Question

In: Accounting

Explain what consideration is. For the items listed below, which could be included in the calculation...

Explain what consideration is. For the items listed below, which could be included in the calculation of consideration and how should their values be calculated? For those that do not belong in the calculation of consideration, how should they be accounted for? Explain in detail.

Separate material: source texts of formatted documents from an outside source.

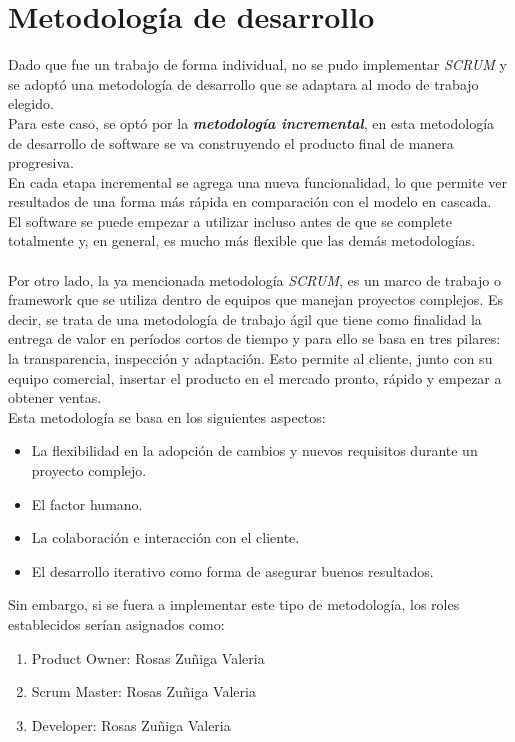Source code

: \documentclass[letterpaper,12pt]{article}
\begin{document}
\section{Metodología de desarrollo}
Dado que fue un trabajo de forma individual, no se pudo implementar \textsl{SCRUM} y se adoptó una metodología de desarrollo que se adaptara al modo de trabajo elegido.\\ Para este caso, se optó por la \textbf{\textsl{metodología incremental}}, en esta metodología de desarrollo de software se va construyendo el producto final de manera progresiva. \\En cada etapa incremental se agrega una nueva funcionalidad, lo que permite ver resultados de una forma más rápida en comparación con el modelo en cascada. \\El software se puede empezar a utilizar incluso antes de que se complete totalmente y, en general, es mucho más flexible que las demás metodologías.
\\\\
Por otro lado, la ya mencionada metodología \textsl{SCRUM}, es un marco de trabajo o framework que se utiliza dentro de equipos que manejan proyectos complejos. Es decir, se trata de una metodología de trabajo ágil que tiene como finalidad la entrega de valor en períodos cortos de tiempo y para ello se basa en tres pilares: la transparencia, inspección y adaptación. Esto permite al cliente, junto con su equipo comercial, insertar el producto en el mercado pronto, rápido y empezar a obtener ventas.\\
Esta metodología se basa en los siguientes aspectos:
\begin{itemize}
	\item La flexibilidad en la adopción de cambios y nuevos requisitos durante un proyecto complejo.
	\item El factor humano.
	\item La colaboración e interacción con el cliente.
	\item El desarrollo iterativo como forma de asegurar buenos resultados.
\end{itemize}
Sin embargo, si se fuera a implementar este tipo de metodología, los roles establecidos serían asignados como:
\begin{enumerate}
	\item Product Owner: Rosas Zuñiga Valeria
	\item Scrum Master: Rosas Zuñiga Valeria
	\item Developer: Rosas Zuñiga Valeria
\end{enumerate}
\end{document}
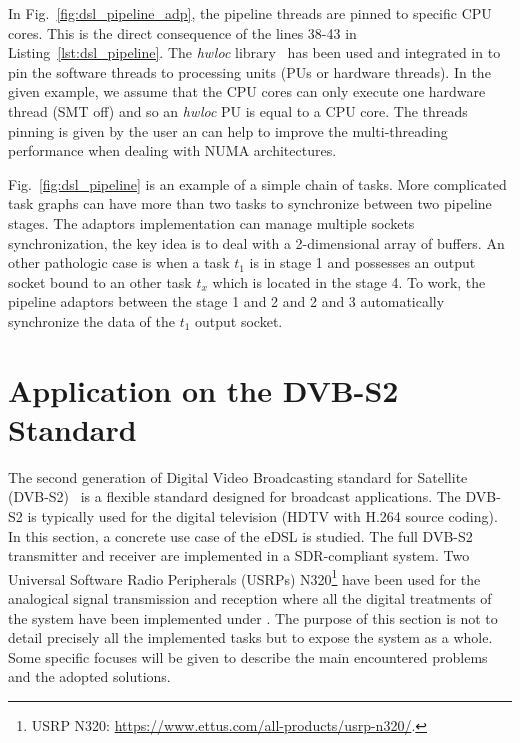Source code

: In Fig.~\ref{fig:dsl_pipeline_adp}, the pipeline threads are pinned to specific
CPU cores. This is the direct consequence of the lines 38-43 in
Listing~\ref{lst:dsl_pipeline}. The \emph{hwloc} library~\cite{Broquedis2010}
has been used and integrated in \AFFECT to pin the software threads to
processing units (PUs or hardware threads). In the given example, we assume that
the CPU cores can only execute one hardware thread (SMT off) and so an
\emph{hwloc} PU is equal to a CPU core. The threads pinning is given by the user
an can help to improve the multi-threading performance when dealing with NUMA
architectures.


Fig.~\ref{fig:dsl_pipeline} is an example of a simple chain of tasks. More
complicated task graphs can have more than two tasks to synchronize between two
pipeline stages. The adaptors implementation can manage multiple sockets
synchronization, the key idea is to deal with a 2-dimensional array of buffers.
An other pathologic case is when a task $t_1$ is in stage 1 and possesses an
output socket bound to an other task $t_{x}$ which is located in the stage 4.
To work, the pipeline adaptors between the stage 1 and 2 and 2 and 3
automatically synchronize the data of the $t_1$ output socket.

\section{Application on the DVB-S2 Standard}

The second generation of Digital Video Broadcasting standard for Satellite
(DVB-S2)~\cite{ETSI2005} is a flexible standard designed for broadcast
applications. The DVB-S2 is typically used for the digital television (HDTV
with H.264 source coding). In this section, a concrete use case of the \AFFECT
eDSL is studied. The full DVB-S2 transmitter and receiver are implemented in a
SDR-compliant system. Two Universal Software Radio Peripherals (USRPs)
N320\footnote{USRP N320: \url{https://www.ettus.com/all-products/usrp-n320/}.}
have been used for the analogical signal transmission and reception where all
the digital treatments of the system have been implemented under \AFFECT. The
purpose of this section is not to detail precisely all the implemented tasks
but to expose the system as a whole. Some specific focuses will be given to
describe the main encountered problems and the adopted solutions.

Brand name transferred by the acquirer

Consultant fees associated with the business combination

Contingent consideration payable if share price falls

Cash due in 1 years’ time

Shares issued by the acquirer, but they are not a listed company

Land and building transferred by the acquirer

Costs related to issue of shares

Solutions

Expert Solution

Solution:

Consideration (or purchase consideration) is the payment agreed by the Parent (or purchasing company) company to purchase the shares in the subsidiary company to amalgamate with the subsidiary company (or vendor company). The purchasing company can purchase the vendor company either in form of cash, shares, assets, or in any other form which is agreed upon by the company.

Calculation of purchase consideration:

The purchase consideration can be calculated under net asset method, net payment method, lumpsum method, and intrinsic value/share exchange method. From the items listed, the items included in the calculation of consideration are.

  • Brand name transferred to acquirer
  • Contingent consideration payable if share price falls
  • Shares issued by the acquirer, but they are not a listed company
  • Land and building transferred by the acquirer

Brand name transferred to acquirer:

The brand name of the company is an intangible asset. However, it is considered as identifiable asset. The excess amount the purchasing company pays in the purchase consideration that is over the total value of Asset minus liabilities is known as goodwill or brand name.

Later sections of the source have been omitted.